Work request: Please filter the entries and return only the lines that include "desarrollado".

Document images with source code:
+--
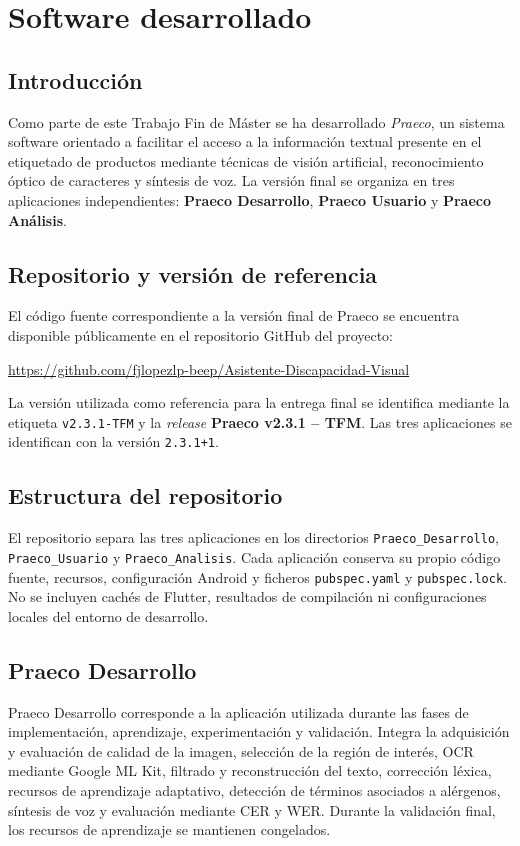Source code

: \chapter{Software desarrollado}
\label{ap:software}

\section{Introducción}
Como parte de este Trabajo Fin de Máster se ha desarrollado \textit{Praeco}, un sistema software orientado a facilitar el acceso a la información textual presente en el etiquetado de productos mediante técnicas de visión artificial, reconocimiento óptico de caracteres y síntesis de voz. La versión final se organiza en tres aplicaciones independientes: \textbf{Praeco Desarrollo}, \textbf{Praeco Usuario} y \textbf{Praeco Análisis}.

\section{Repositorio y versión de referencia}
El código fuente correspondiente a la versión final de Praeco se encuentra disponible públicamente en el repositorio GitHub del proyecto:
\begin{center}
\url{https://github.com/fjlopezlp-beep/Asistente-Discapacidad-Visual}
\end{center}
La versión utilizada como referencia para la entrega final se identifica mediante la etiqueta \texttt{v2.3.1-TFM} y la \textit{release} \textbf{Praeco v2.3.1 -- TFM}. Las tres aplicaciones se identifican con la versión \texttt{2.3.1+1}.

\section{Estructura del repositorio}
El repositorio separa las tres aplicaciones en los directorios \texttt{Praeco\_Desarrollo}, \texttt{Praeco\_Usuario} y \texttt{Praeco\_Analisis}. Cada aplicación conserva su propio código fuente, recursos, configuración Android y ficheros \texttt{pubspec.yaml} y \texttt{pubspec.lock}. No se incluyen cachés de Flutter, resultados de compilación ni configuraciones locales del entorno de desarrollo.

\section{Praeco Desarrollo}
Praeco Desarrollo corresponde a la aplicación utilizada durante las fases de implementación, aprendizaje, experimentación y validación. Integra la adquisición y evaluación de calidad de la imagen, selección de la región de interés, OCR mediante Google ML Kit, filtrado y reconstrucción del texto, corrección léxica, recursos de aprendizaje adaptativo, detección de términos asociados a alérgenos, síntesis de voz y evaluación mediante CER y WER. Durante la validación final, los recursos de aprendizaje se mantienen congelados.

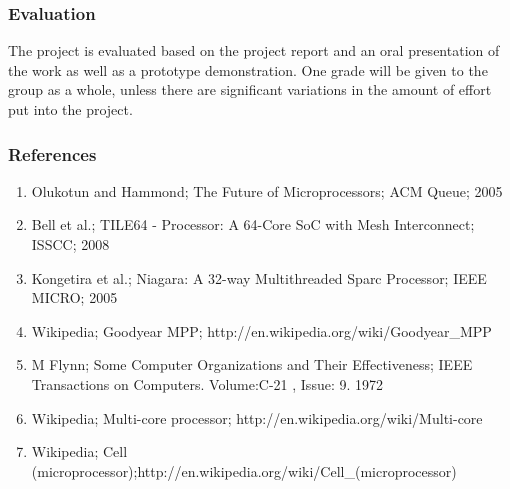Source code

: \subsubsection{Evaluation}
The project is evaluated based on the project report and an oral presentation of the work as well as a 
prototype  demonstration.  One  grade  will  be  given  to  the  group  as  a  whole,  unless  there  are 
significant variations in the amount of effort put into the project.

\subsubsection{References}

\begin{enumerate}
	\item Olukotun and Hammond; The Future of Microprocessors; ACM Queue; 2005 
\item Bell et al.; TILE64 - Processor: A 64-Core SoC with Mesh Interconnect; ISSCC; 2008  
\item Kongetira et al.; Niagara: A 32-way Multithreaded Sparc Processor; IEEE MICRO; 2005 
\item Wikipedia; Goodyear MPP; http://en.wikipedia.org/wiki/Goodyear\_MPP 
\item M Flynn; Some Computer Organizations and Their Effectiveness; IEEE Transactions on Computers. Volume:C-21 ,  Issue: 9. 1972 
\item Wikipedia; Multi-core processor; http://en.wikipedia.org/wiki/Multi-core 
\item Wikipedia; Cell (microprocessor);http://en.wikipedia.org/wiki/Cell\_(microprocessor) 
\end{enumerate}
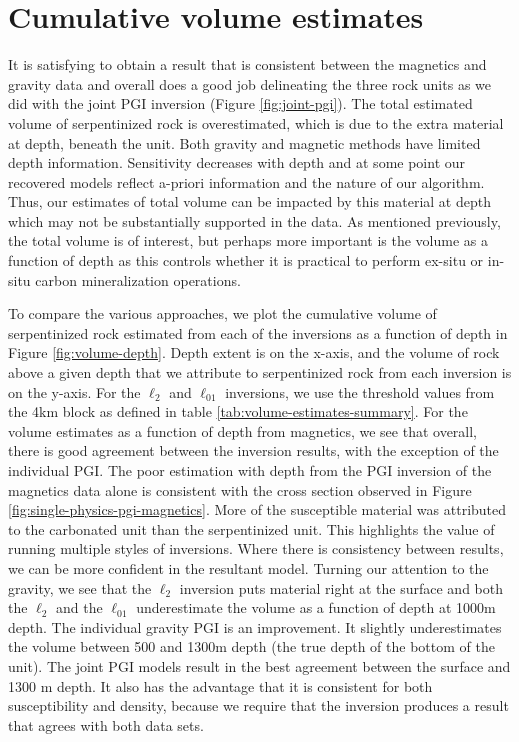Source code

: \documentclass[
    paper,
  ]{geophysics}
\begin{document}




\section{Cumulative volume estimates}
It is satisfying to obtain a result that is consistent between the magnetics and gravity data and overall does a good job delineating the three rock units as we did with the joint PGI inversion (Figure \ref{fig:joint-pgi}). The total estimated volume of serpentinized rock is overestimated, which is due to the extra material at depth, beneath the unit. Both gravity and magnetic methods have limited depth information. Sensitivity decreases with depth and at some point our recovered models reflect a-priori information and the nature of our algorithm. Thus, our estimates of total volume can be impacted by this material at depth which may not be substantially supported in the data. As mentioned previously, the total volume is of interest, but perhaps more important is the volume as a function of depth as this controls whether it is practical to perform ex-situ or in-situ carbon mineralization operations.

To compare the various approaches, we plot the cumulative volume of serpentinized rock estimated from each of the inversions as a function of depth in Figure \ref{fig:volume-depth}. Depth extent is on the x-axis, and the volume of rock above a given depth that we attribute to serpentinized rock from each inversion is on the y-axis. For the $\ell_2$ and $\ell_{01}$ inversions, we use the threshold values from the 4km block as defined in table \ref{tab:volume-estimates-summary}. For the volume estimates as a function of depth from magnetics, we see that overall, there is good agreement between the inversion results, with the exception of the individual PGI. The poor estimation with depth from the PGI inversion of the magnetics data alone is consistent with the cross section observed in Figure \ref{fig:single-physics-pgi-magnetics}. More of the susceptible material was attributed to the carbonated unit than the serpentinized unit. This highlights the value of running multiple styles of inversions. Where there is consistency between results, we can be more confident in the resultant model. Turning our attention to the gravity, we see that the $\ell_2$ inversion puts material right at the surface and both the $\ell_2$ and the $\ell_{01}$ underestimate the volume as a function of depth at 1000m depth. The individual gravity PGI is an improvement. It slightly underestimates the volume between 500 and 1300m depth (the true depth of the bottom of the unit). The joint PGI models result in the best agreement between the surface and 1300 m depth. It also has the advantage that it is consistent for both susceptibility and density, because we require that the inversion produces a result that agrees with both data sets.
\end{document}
+--
The answer:
: \chapter{Software desarrollado}
Como parte de este Trabajo Fin de Máster se ha desarrollado \textit{Praeco}, un sistema software orientado a facilitar el acceso a la información textual presente en el etiquetado de productos mediante técnicas de visión artificial, reconocimiento óptico de caracteres y síntesis de voz. La versión final se organiza en tres aplicaciones independientes: \textbf{Praeco Desarrollo}, \textbf{Praeco Usuario} y \textbf{Praeco Análisis}.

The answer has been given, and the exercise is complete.